Gold climbed to trade within 1 percent of a record and silver advanced to a 30-year high as a slump in the US dollar increased demand for alternative assets.
Immediate-delivery bullion rose as much as 0.7 percent to US$1,355.65 an ounce, approaching the record of US$1,364.77 set on Thursday. Silver gained as much as 1.6 percent to reach US$23.6325 an ounce, the highest price since 1980. The US dollar slumped against the euro after dropping last week to the lowest level since January.
“We are seeing a continuation of weakness in the US dollar and that is probably the main driver at the moment for gold,” Darren Heathcote, head of trading at Investec Bank (Australia) Ltd in Sydney, said yesterday by telephone.
The US dollar fell after a larger-than-expected cut in US jobs last week increased speculation that the Federal Reserve will widen government-debt purchases to bolster the economy. Bullion typically moves in the opposite direction to the US currency.
“The speculation that they are going to do it is growing by the day,” Heathcote said, referring to a Fed decision for a further round of so-called quantitative easing. Spot gold was at US$1,352.25 an ounce at 5:40pm in Melbourne, 0.5 percent higher.
Gold for December delivery on the Comex in New York rallied as much as 0.8 percent to US$1,356.30 an ounce before trading at US$1,354. Futures, which have advanced about 23 percent this year, reached an all-time high of US$1,366 an ounce on Thursday.
Twelve of 18 traders, investors and analysts surveyed by Bloomberg News said that the metal will rally this week. Five forecast lower prices and one was neutral.
“As long as central banks are willing to be led by the Fed down a never-ending pathway of debasement, gold will continue to rise,” said Peter Schiff, the president of brokerage Euro Pacific Capital in Darien, Connecticut. Schiff forecast gold will advance to US$2,000 an ounce next year.
The US dollar traded at US$1.3973 per euro at 6:45am. in London from US$1.3939 in New York on Friday. The greenback declined last week to its lowest since January against a basket of six major currencies.
The IMF’s steering committee said on Saturday the group should “deepen its work” on capital flows, exchange rates and issues related to the reserve accumulation amid global tensions over currency and interest rate levels.
“The concern is attempts by countries to depreciate their -currency for export advantage could result in protectionist retaliation,” Australia & New Zealand Banking Group Ltd Senior Commodity Strategist Mark Pervan wrote in a report dated yesterday.

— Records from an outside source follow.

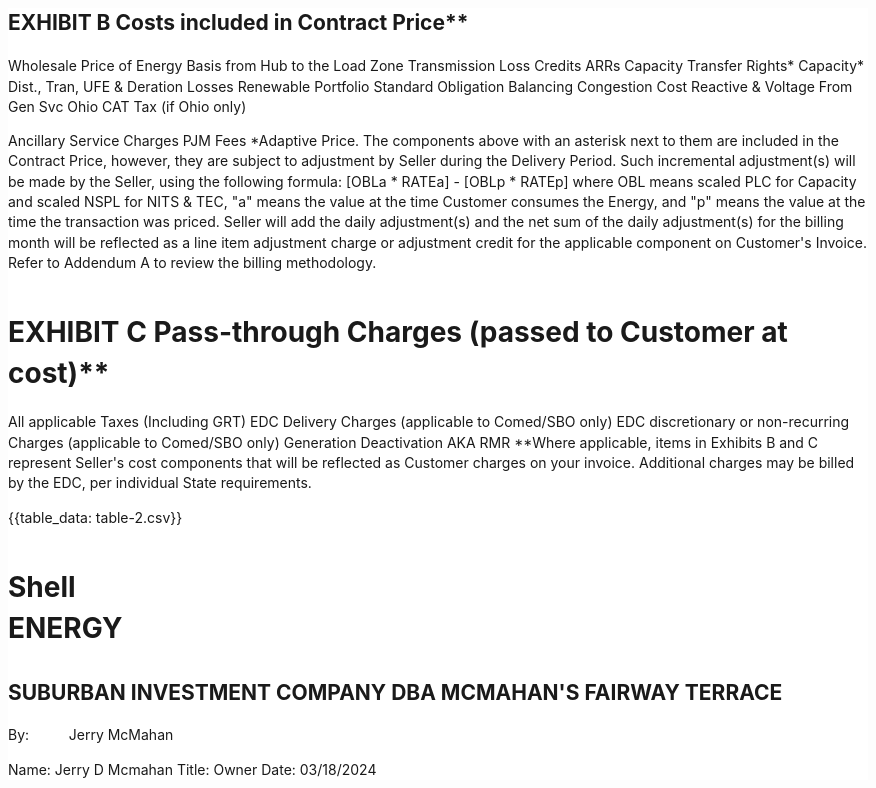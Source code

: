 ## EXHIBIT B Costs included in Contract Price**

Wholesale Price of Energy
Basis from Hub to the Load Zone
Transmission Loss Credits
ARRs
Capacity Transfer Rights*
Capacity*
Dist., Tran, UFE \& Deration Losses
Renewable Portfolio Standard
Obligation
Balancing Congestion Cost
Reactive \& Voltage From Gen Svc
Ohio CAT Tax (if Ohio only)

Ancillary Service Charges
PJM Fees
*Adaptive Price. The components above with an asterisk next to them are included in the Contract Price, however, they are subject to adjustment by Seller during the Delivery Period. Such incremental adjustment(s) will be made by the Seller, using the following formula: [OBLa * RATEa] - [OBLp * RATEp] where OBL means scaled PLC for Capacity and scaled NSPL for NITS \& TEC, "a" means the value at the time Customer consumes the Energy, and "p" means the value at the time the transaction was priced. Seller will add the daily adjustment(s) and the net sum of the daily adjustment(s) for the billing month will be reflected as a line item adjustment charge or adjustment credit for the applicable component on Customer's Invoice. Refer to Addendum A to review the billing methodology.

# EXHIBIT C Pass-through Charges (passed to Customer at cost)** 

All applicable Taxes (Including GRT)
EDC Delivery Charges (applicable to
Comed/SBO only)
EDC discretionary or non-recurring
Charges (applicable to Comed/SBO only)
Generation Deactivation AKA RMR
**Where applicable, items in Exhibits B and C represent Seller's cost components that will be reflected as Customer charges on your invoice. Additional charges may be billed by the EDC, per individual State requirements.

{{table_data: table-2.csv}}

# Shell <br> ENERGY 

## SUBURBAN INVESTMENT COMPANY DBA MCMAHAN'S FAIRWAY TERRACE

By: $\qquad$ Jerry McMahan

Name: Jerry D Mcmahan
Title: Owner
Date: $03 / 18 / 2024$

China is accused of keeping the yuan undervalued to boost exports, while Japan and Brazil are among countries that have acted to try to restrain their exchange rates. Low interest rates in the US and other industrial nationals are blamed for propelling capital flows into emerging markets.
Demand for gold as a haven from weakening currencies has helped boost investment in exchange-traded products. Global holdings gained about 1.1 tonnes to 2,084.76 tonnes on Friday, according to Bloomberg data from 10 providers, after reaching a record 2,097.01 tonnes on Sept. 30
Macquarie Bank Ltd forecast that gold and silver will trade 15 percent higher than previously expected next year. Bullion will average US$1,265 an ounce and silver US$19.50 an ounce, the bank said in a report e-mailed last week.

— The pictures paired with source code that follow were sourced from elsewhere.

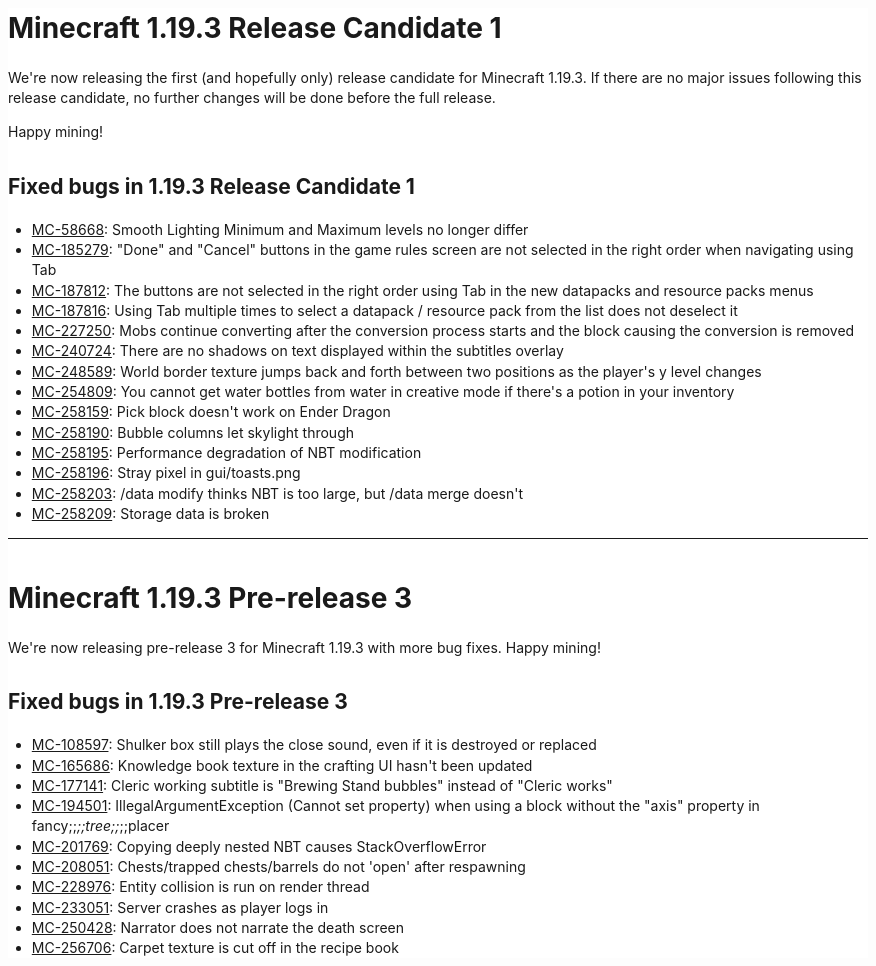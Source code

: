 # Minecraft 1.19.3 Release Candidate 1

We're now releasing the first (and hopefully only) release candidate for Minecraft 1.19.3. If there are no major issues following this release candidate, no further changes will be done before the full release.

Happy mining!

## Fixed bugs in 1.19.3 Release Candidate 1

-   [MC-58668](https://bugs.mojang.com/browse/MC-58668): Smooth Lighting Minimum and Maximum levels no longer differ
-   [MC-185279](https://bugs.mojang.com/browse/MC-185279): "Done" and "Cancel" buttons in the game rules screen are not selected in the right order when navigating using Tab
-   [MC-187812](https://bugs.mojang.com/browse/MC-187812): The buttons are not selected in the right order using Tab in the new datapacks and resource packs menus
-   [MC-187816](https://bugs.mojang.com/browse/MC-187816): Using Tab multiple times to select a datapack / resource pack from the list does not deselect it
-   [MC-227250](https://bugs.mojang.com/browse/MC-227250): Mobs continue converting after the conversion process starts and the block causing the conversion is removed
-   [MC-240724](https://bugs.mojang.com/browse/MC-240724): There are no shadows on text displayed within the subtitles overlay
-   [MC-248589](https://bugs.mojang.com/browse/MC-248589): World border texture jumps back and forth between two positions as the player's y level changes
-   [MC-254809](https://bugs.mojang.com/browse/MC-254809): You cannot get water bottles from water in creative mode if there's a potion in your inventory
-   [MC-258159](https://bugs.mojang.com/browse/MC-258159): Pick block doesn't work on Ender Dragon
-   [MC-258190](https://bugs.mojang.com/browse/MC-258190): Bubble columns let skylight through
-   [MC-258195](https://bugs.mojang.com/browse/MC-258195): Performance degradation of NBT modification
-   [MC-258196](https://bugs.mojang.com/browse/MC-258196): Stray pixel in gui/toasts.png
-   [MC-258203](https://bugs.mojang.com/browse/MC-258203): /data modify thinks NBT is too large, but /data merge doesn't
-   [MC-258209](https://bugs.mojang.com/browse/MC-258209): Storage data is broken

---

# Minecraft 1.19.3 Pre-release 3

We're now releasing pre-release 3 for Minecraft 1.19.3 with more bug fixes. Happy mining!

## Fixed bugs in 1.19.3 Pre-release 3

-   [MC-108597](https://bugs.mojang.com/browse/MC-108597): Shulker box still plays the close sound, even if it is destroyed or replaced
-   [MC-165686](https://bugs.mojang.com/browse/MC-165686): Knowledge book texture in the crafting UI hasn't been updated
-   [MC-177141](https://bugs.mojang.com/browse/MC-177141): Cleric working subtitle is "Brewing Stand bubbles" instead of "Cleric works"
-   [MC-194501](https://bugs.mojang.com/browse/MC-194501): IllegalArgumentException (Cannot set property) when using a block without the "axis" property in fancy;;_;;tree;;_;;placer
-   [MC-201769](https://bugs.mojang.com/browse/MC-201769): Copying deeply nested NBT causes StackOverflowError
-   [MC-208051](https://bugs.mojang.com/browse/MC-208051): Chests/trapped chests/barrels do not 'open' after respawning
-   [MC-228976](https://bugs.mojang.com/browse/MC-228976): Entity collision is run on render thread
-   [MC-233051](https://bugs.mojang.com/browse/MC-233051): Server crashes as player logs in
-   [MC-250428](https://bugs.mojang.com/browse/MC-250428): Narrator does not narrate the death screen
-   [MC-256706](https://bugs.mojang.com/browse/MC-256706): Carpet texture is cut off in the recipe book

Platinum was little changed at US$1,706.75 an ounce, while palladium advanced as much as 0.7 percent to US$591.25 an ounce after reaching a nine-year high of US$604 last week.

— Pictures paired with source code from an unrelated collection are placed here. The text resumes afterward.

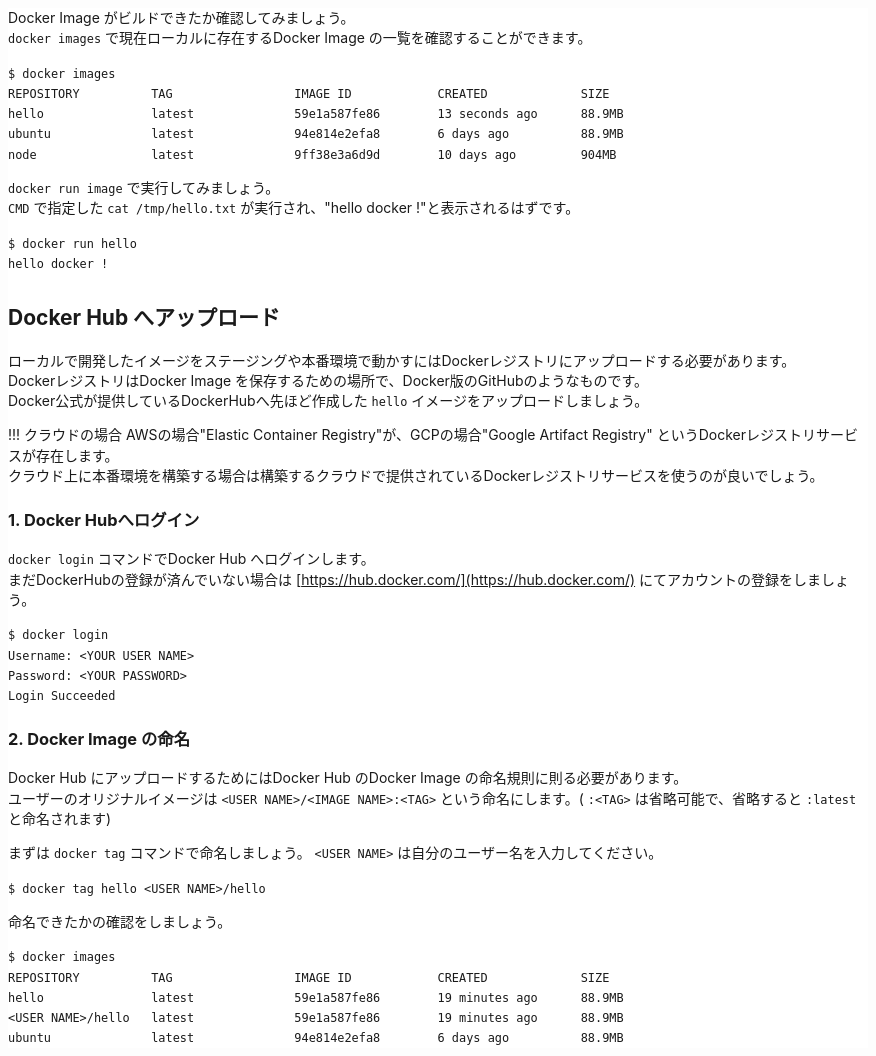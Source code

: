 Docker Image がビルドできたか確認してみましょう。  
`docker images` で現在ローカルに存在するDocker Image の一覧を確認することができます。
```
$ docker images
REPOSITORY          TAG                 IMAGE ID            CREATED             SIZE
hello               latest              59e1a587fe86        13 seconds ago      88.9MB
ubuntu              latest              94e814e2efa8        6 days ago          88.9MB
node                latest              9ff38e3a6d9d        10 days ago         904MB
```

`docker run image` で実行してみましょう。  
`CMD` で指定した `cat /tmp/hello.txt` が実行され、"hello docker !"と表示されるはずです。
```
$ docker run hello
hello docker !
```

## Docker Hub へアップロード
ローカルで開発したイメージをステージングや本番環境で動かすにはDockerレジストリにアップロードする必要があります。  
DockerレジストリはDocker Image を保存するための場所で、Docker版のGitHubのようなものです。  
Docker公式が提供しているDockerHubへ先ほど作成した `hello` イメージをアップロードしましょう。

!!! クラウドの場合
    AWSの場合"Elastic Container Registry"が、GCPの場合"Google Artifact Registry" というDockerレジストリサービスが存在します。  
    クラウド上に本番環境を構築する場合は構築するクラウドで提供されているDockerレジストリサービスを使うのが良いでしょう。

### 1. Docker Hubへログイン
`docker login` コマンドでDocker Hub へログインします。  
まだDockerHubの登録が済んでいない場合は [https://hub.docker.com/](https://hub.docker.com/) にてアカウントの登録をしましょう。

```
$ docker login
Username: <YOUR USER NAME>
Password: <YOUR PASSWORD>
Login Succeeded
```

### 2. Docker Image の命名
Docker Hub にアップロードするためにはDocker Hub のDocker Image の命名規則に則る必要があります。  
ユーザーのオリジナルイメージは `<USER NAME>/<IMAGE NAME>:<TAG>` という命名にします。( `:<TAG>` は省略可能で、省略すると `:latest` と命名されます)

まずは `docker tag` コマンドで命名しましょう。 `<USER NAME>` は自分のユーザー名を入力してください。  
```
$ docker tag hello <USER NAME>/hello
```

命名できたかの確認をしましょう。  
```
$ docker images
REPOSITORY          TAG                 IMAGE ID            CREATED             SIZE
hello               latest              59e1a587fe86        19 minutes ago      88.9MB
<USER NAME>/hello   latest              59e1a587fe86        19 minutes ago      88.9MB
ubuntu              latest              94e814e2efa8        6 days ago          88.9MB
```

US employers cut payrolls by 95,000 workers in September after a revised 57,000 decrease in August, US Labor Department figures in Washington showed on Thursday. The median forecast of 87 economists surveyed by Bloomberg News called for a 5,000 drop. The unemployment rate unexpectedly held at 9.6 percent.
The US Commerce Department will release retail sales figures for September on Friday, with a gain of 0.4 percent forecast, based on the median estimate of 57 economists surveyed by Bloomberg News.